#TheNationWeek: A Stable You Should Probably Know Better

It’s the First Day of #TheNationWeek. In celebration of this month’s Survivor Series, we’re taking a look at famous stables from the wonderful world of wrestling. This is the twelfth installment in our (patent-pending) Juice Make Sugar Wrestler of the Week series. As always we’ll start by making The Nation a Stable You (Should) Probably Know Better, then give you the finer points of their oeuvre tomorrow with some Essential Viewing. On Wednesday, we’ll be asking you to  Watch and Learn. After Hump Day, we get our Buzzfeed  with a Top 10 List before finishing everything off on Friday with a Difference of Opinion (where JMS HQ hopefully doesn’t erupt in a giant race kerfuffle like that episode of Community.) 

Race is, of course a societal construct, but it is still a thing in society. There’s any number of things that are affected by “race”  — like “personal identity” and “your worldview” (see: privilege, White) — and within the context of those things, it is still necessary to acknowledge it.

faarooq_display_imageI didn’t know any of this when I was 9. So, when Ron Simmons — by then going by not just Faarooq, but Faarooq Asaad and wearing the worst ring gear in the history of wrestling (no, that picture on the right isn’t Photoshopped) — decided to form what was essentially the Nation of Islam in the WWF, I didn’t understand the gravity of what was happening.

As David Shoemaker’s brilliant piece — an excerpt from his pretty swell book — highlights, wrestling history is wrought with embarrassing examples of what could most generously described as “some racist ass shit”. Stars as prominent and recently relevant as Booker T — easily the most decorated African-American wrestler ever — had to deal with the type of overt racism insensitivity that most of us have only read about in history books. In a storyline that seems like it was pulled directly from 12 Years a Slave, T and his brother debuted their seminal tag team, Harlem Heat, as two “wrestling prisoners” who were WON IN A CARD GAME by plantation-owner-themed-wrestling-promoter Colonel Parker.

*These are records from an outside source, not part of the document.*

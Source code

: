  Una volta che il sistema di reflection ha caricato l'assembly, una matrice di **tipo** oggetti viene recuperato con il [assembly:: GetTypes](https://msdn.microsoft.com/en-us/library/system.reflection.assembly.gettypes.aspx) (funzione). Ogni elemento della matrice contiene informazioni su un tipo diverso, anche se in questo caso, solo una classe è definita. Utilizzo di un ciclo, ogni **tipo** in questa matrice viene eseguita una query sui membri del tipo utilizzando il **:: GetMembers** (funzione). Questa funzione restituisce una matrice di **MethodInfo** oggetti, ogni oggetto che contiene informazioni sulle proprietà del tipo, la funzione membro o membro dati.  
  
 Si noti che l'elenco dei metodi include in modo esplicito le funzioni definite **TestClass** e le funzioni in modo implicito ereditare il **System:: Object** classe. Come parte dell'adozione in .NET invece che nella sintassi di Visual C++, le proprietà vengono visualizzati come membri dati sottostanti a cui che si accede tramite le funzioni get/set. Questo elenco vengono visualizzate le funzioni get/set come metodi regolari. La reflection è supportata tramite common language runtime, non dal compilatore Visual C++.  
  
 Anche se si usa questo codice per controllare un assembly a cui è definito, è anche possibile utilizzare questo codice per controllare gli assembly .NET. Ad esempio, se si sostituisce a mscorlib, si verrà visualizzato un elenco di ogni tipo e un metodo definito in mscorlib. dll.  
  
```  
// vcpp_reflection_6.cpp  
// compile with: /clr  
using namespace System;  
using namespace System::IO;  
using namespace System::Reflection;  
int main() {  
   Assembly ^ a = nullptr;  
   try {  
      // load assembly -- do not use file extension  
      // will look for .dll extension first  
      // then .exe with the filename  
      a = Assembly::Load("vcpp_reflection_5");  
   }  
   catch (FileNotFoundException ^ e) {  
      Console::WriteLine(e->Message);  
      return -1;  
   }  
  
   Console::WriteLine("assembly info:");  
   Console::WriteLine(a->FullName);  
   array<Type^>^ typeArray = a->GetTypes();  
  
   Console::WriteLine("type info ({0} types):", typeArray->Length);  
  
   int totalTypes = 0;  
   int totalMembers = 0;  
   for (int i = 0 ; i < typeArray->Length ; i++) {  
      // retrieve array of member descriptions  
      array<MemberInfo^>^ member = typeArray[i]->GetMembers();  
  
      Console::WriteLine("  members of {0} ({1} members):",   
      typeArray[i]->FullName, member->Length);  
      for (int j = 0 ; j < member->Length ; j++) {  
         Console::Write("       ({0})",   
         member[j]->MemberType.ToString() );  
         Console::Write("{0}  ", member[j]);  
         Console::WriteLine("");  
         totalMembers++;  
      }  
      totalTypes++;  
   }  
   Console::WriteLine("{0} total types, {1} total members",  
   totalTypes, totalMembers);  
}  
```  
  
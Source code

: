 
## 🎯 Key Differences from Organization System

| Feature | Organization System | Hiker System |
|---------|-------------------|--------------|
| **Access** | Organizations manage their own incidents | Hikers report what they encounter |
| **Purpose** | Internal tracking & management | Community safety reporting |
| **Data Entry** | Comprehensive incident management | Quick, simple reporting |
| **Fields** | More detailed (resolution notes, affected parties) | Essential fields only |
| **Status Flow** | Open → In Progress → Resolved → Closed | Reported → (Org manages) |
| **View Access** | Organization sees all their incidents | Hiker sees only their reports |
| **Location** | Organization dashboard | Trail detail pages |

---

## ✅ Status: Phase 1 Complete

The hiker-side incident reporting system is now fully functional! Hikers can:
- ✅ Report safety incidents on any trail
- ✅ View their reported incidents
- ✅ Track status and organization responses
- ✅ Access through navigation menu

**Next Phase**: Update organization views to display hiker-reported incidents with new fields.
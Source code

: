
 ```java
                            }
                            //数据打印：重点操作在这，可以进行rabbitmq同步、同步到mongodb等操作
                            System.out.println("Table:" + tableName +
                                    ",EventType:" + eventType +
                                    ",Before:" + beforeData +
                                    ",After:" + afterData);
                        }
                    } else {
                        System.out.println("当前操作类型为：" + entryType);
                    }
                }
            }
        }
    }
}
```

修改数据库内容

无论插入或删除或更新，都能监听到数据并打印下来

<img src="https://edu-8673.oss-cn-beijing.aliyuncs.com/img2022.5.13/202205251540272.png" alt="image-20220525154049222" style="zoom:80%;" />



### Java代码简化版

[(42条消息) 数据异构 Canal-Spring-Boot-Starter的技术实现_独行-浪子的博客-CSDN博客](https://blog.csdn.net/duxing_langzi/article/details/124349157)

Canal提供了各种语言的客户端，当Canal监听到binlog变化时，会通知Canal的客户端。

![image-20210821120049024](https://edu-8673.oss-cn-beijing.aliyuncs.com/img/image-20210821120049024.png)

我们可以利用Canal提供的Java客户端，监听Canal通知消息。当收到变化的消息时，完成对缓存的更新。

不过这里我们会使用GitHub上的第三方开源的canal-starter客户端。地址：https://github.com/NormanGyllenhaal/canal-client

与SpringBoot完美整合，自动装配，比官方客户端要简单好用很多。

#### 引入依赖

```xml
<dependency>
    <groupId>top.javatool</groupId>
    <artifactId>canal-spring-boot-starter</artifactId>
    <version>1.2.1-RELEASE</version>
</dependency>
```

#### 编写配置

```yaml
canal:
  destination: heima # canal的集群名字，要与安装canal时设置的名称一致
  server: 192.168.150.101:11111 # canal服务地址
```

To go from that — which happened in 1993, a full year after the Rodney King riots — to a militant Black Power stable just 3 years later highlights precisely how schizophrenic professional wrestling can be when there is money to be made.

And boy, howdy, did they make some money.

Like the Montreal Expos of the mid-90s, the Nation of Domination is nearly as significant for its “on the field” performance as for the careers it helped spawn. Headlined initially by the aforementioned Simmons — the first African-American World’s Champion — the stable would help launch the careers of two more “first ballot” Hall of Famers, Mark Henry and The Rock, help Charles Wright (AKA Kama Mustafa AKA The Godfather) achieve his lifelong dream of being Intercontinental Champion — and manager of a strip club.

While there are stables that match the sheer star power of the Nation, few were more successful doing EVERYTHING that NOD managed to do in its relatively short existence: transition D-X past the Shawn Michaels era, turning Triple H-The Rock into super megastars through those feuds, created midcard stars like The Godfather and D’Lo Brown, while still managing to feel A) culturally significant and B) relevant to the storylines of the organization.

What allowed  the Nation to do this was obvious: while they were undoubtedly heels, what they were saying made sense. Wrestling treated pretty much every minority for much of its existence almost hilariously bad, only using them to fill in stock stereotypes or to appeal to very specific audiences as Stepin Fetchit caricatures of whatever group the poor sap represented.

“By Any Means Necessary”, while so obviously cribbed from Malcolm X, worked as a rallying cry for the group because it was their means of acquiring what they wanted — and not their belief that they deserved it — that made them heels. It’s hard to imagine that they thought it through to that level, but the Nation functioned largely in a symbolic sense as the line between heels and faces. And there was ample evidence that taking what they thought they deserved “by any means necessary” was precisely what young black performers needed  to do to get over in the company.

Ahmed Johnson — who you can check out by taking a look at Ahmed Johnson Week — shows you what a “face” African American looked like for much of the WWE’s history: someone unable to connect with fans because of any number of personality and health issues, presented essentially as an “amazing athlete with a rough upbringing” and little else.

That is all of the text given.